In the end, even though he bought his new rainboots and thick jeans from a thrift store and only had to pay maybe a dollar extra for one of the surprisingly decent quality reusable bags at the same store he got a plastic mat that was apparently meant to go under tents to keep mud and water from seeping in too much, Kayden only had enough for a meal of fast food before his mighty payday was reduced to a mere $3.79. He didn’t look homeless enough for the gym to turn him away when he asked for a membership, thankfully, so he was at least clean.

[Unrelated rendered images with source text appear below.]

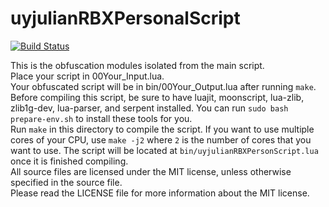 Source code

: uyjulianRBXPersonalScript
=========================

[![Build Status](https://travis-ci.org/uyjulian/uyjulianRBXPersonalScript.svg?branch=master)](https://travis-ci.org/uyjulian/uyjulianRBXPersonalScript)  

This is the obfuscation modules isolated from the main script.  
Place your script in 00Your_Input.lua.  
Your obfuscated script will be in bin/00Your_Output.lua after running `make`.  
Before compiling this script, be sure to have luajit, moonscript, lua-zlib, zlib1g-dev, lua-parser, and serpent installed. You can run `sudo bash prepare-env.sh` to install these tools for you.  
Run `make` in this directory to compile the script. If you want to use multiple cores of your CPU, use `make -j2` where `2` is the number of cores that you want to use. The script will be located at `bin/uyjulianRBXPersonScript.lua` once it is finished compiling.  
All source files are licensed under the MIT license, unless otherwise specified in the source file.  
Please read the LICENSE file for more information about the MIT license.  
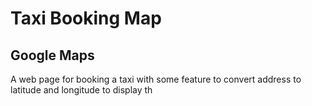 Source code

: # Taxi Booking Map

## Google Maps

A web page for booking a taxi with some feature to convert address to latitude and longitude to display th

“Might need a loan,” he thought as he toweled himself off, before violently shaking his head. The thought of taking out a loan, even a minor one like that, scared the crap out of him.
Still, as he took the bus back to the developing area with the rift he’d have to start calling home, Kayden knew he’d need a little more than the few hundred bucks a week clearing out the locust pools would get him. The whole hunting thing was supposed to be a side gig while he got back on his feet, but he could already that wasn’t the direction things were going. Putting aside the money, the feeling of the whole process. It was his money, from beginning to end. Kayden harvested those cores. Kayden sold them. No hourly wage to deal with. No managers or indignities to endure so he could make rent.
It was a heady feeling. Enough to make him barely hesitate when he nodded to Frank and stepped back into the concrete box that he could already feel himself starting to call home. Enough to cool his head as he laid his new mat and sleeping bag down on a section of the cave where the mud was thickest, feeling tiny legs crawl over his closed eyes until he fell into a dead sleep.